### [Exercise]
Please copy out all lines of the entries that contain the word "lambda".

START Data to examine

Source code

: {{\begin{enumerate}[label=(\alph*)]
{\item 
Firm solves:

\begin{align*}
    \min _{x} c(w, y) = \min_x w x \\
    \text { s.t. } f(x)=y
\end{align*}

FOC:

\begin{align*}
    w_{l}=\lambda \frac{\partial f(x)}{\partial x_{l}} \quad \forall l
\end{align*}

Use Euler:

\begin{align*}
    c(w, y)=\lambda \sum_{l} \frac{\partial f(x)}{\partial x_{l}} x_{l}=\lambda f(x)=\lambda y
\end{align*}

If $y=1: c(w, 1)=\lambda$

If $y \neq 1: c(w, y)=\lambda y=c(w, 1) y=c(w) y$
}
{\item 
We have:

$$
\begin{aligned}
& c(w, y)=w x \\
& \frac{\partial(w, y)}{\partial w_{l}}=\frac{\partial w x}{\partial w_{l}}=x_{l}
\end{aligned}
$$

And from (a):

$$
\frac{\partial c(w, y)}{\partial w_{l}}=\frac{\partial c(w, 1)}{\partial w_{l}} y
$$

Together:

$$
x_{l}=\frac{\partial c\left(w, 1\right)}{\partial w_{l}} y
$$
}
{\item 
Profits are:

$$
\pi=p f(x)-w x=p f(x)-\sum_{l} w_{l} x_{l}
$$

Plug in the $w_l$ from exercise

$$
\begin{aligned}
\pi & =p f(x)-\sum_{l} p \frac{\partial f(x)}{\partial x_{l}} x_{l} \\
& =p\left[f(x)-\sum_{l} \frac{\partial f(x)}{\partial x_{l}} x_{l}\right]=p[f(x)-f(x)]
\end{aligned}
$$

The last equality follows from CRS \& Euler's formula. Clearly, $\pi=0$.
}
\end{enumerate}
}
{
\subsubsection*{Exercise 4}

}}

END Data to examine

### [Answer space]
    w_{l}=\lambda \frac{\partial f(x)}{\partial x_{l}} \quad \forall l
    c(w, y)=\lambda \sum_{l} \frac{\partial f(x)}{\partial x_{l}} x_{l}=\lambda f(x)=\lambda y
If $y=1: c(w, 1)=\lambda$
If $y \neq 1: c(w, y)=\lambda y=c(w, 1) y=c(w) y$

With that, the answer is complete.